* PROBLEM TO WORK ON
Could you output each line below precisely as it stands, without the images?

Stored data entries

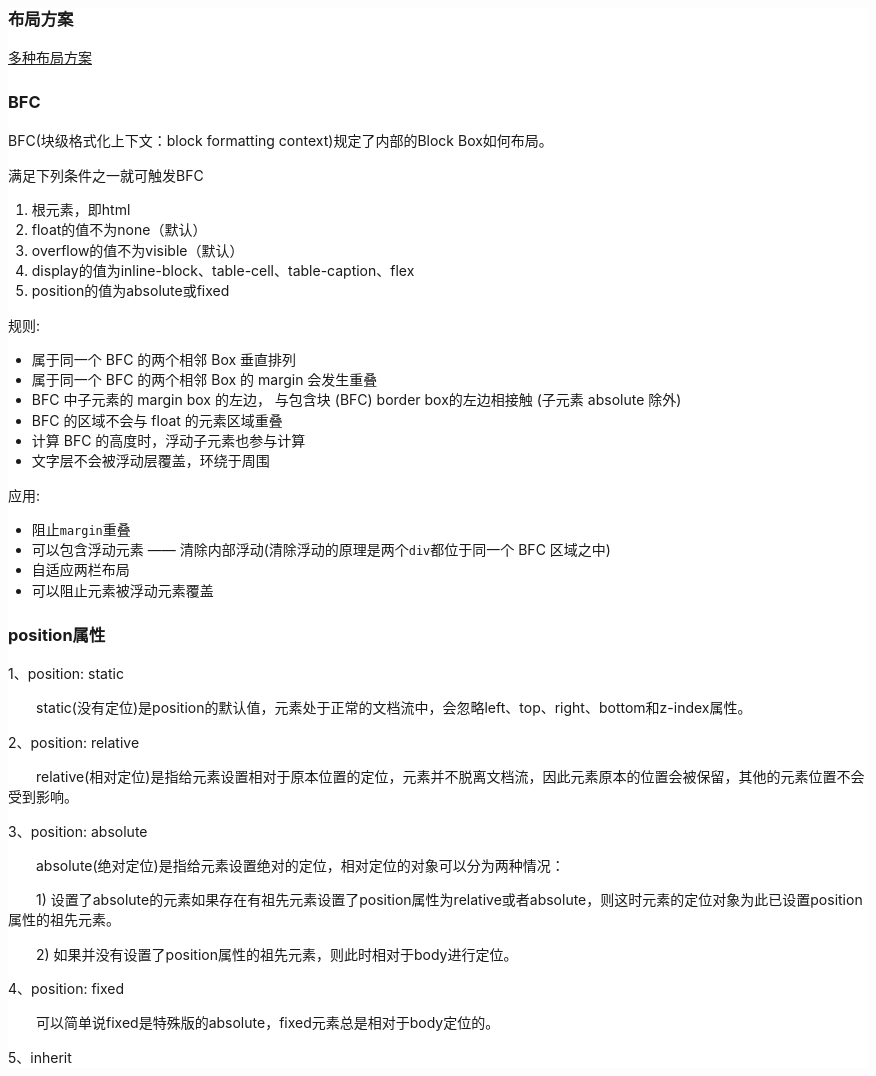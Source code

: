 

### 布局方案

[多种布局方案](https://segmentfault.com/a/1190000010989110#articleHeader21 )



### BFC

BFC(块级格式化上下文：block formatting context)规定了内部的Block Box如何布局。

满足下列条件之一就可触发BFC

1. 根元素，即html
2. float的值不为none（默认）
3. overflow的值不为visible（默认）
4. display的值为inline-block、table-cell、table-caption、flex
5. position的值为absolute或fixed

规则:

- 属于同一个 BFC 的两个相邻 Box 垂直排列
- 属于同一个 BFC 的两个相邻 Box 的 margin 会发生重叠
- BFC 中子元素的 margin box 的左边， 与包含块 (BFC) border box的左边相接触 (子元素 absolute 除外)
- BFC 的区域不会与 float 的元素区域重叠
- 计算 BFC 的高度时，浮动子元素也参与计算
- 文字层不会被浮动层覆盖，环绕于周围

应用:

- 阻止`margin`重叠
- 可以包含浮动元素 —— 清除内部浮动(清除浮动的原理是两个`div`都位于同一个 BFC 区域之中)
- 自适应两栏布局
- 可以阻止元素被浮动元素覆盖



### position属性

1、position: static

　　static(没有定位)是position的默认值，元素处于正常的文档流中，会忽略left、top、right、bottom和z-index属性。

2、position: relative

　　relative(相对定位)是指给元素设置相对于原本位置的定位，元素并不脱离文档流，因此元素原本的位置会被保留，其他的元素位置不会受到影响。

3、position: absolute

　　absolute(绝对定位)是指给元素设置绝对的定位，相对定位的对象可以分为两种情况：

　　1) 设置了absolute的元素如果存在有祖先元素设置了position属性为relative或者absolute，则这时元素的定位对象为此已设置position属性的祖先元素。

　　2) 如果并没有设置了position属性的祖先元素，则此时相对于body进行定位。

4、position: fixed

　　可以简单说fixed是特殊版的absolute，fixed元素总是相对于body定位的。

5、inherit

* RESULT OF THE EXERCISE
Source code

: 

### 布局方案

[多种布局方案](https://segmentfault.com/a/1190000010989110#articleHeader21 )



### BFC

BFC(块级格式化上下文：block formatting context)规定了内部的Block Box如何布局。

满足下列条件之一就可触发BFC

1. 根元素，即html
2. float的值不为none（默认）
3. overflow的值不为visible（默认）
4. display的值为inline-block、table-cell、table-caption、flex
5. position的值为absolute或fixed

规则:

- 属于同一个 BFC 的两个相邻 Box 垂直排列
- 属于同一个 BFC 的两个相邻 Box 的 margin 会发生重叠
- BFC 中子元素的 margin box 的左边， 与包含块 (BFC) border box的左边相接触 (子元素 absolute 除外)
- BFC 的区域不会与 float 的元素区域重叠
- 计算 BFC 的高度时，浮动子元素也参与计算
- 文字层不会被浮动层覆盖，环绕于周围

应用:

- 阻止`margin`重叠
- 可以包含浮动元素 —— 清除内部浮动(清除浮动的原理是两个`div`都位于同一个 BFC 区域之中)
- 自适应两栏布局
- 可以阻止元素被浮动元素覆盖



### position属性

1、position: static

　　static(没有定位)是position的默认值，元素处于正常的文档流中，会忽略left、top、right、bottom和z-index属性。

2、position: relative

　　relative(相对定位)是指给元素设置相对于原本位置的定位，元素并不脱离文档流，因此元素原本的位置会被保留，其他的元素位置不会受到影响。

3、position: absolute

　　absolute(绝对定位)是指给元素设置绝对的定位，相对定位的对象可以分为两种情况：

　　1) 设置了absolute的元素如果存在有祖先元素设置了position属性为relative或者absolute，则这时元素的定位对象为此已设置position属性的祖先元素。

　　2) 如果并没有设置了position属性的祖先元素，则此时相对于body进行定位。

4、position: fixed

　　可以简单说fixed是特殊版的absolute，fixed元素总是相对于body定位的。

5、inherit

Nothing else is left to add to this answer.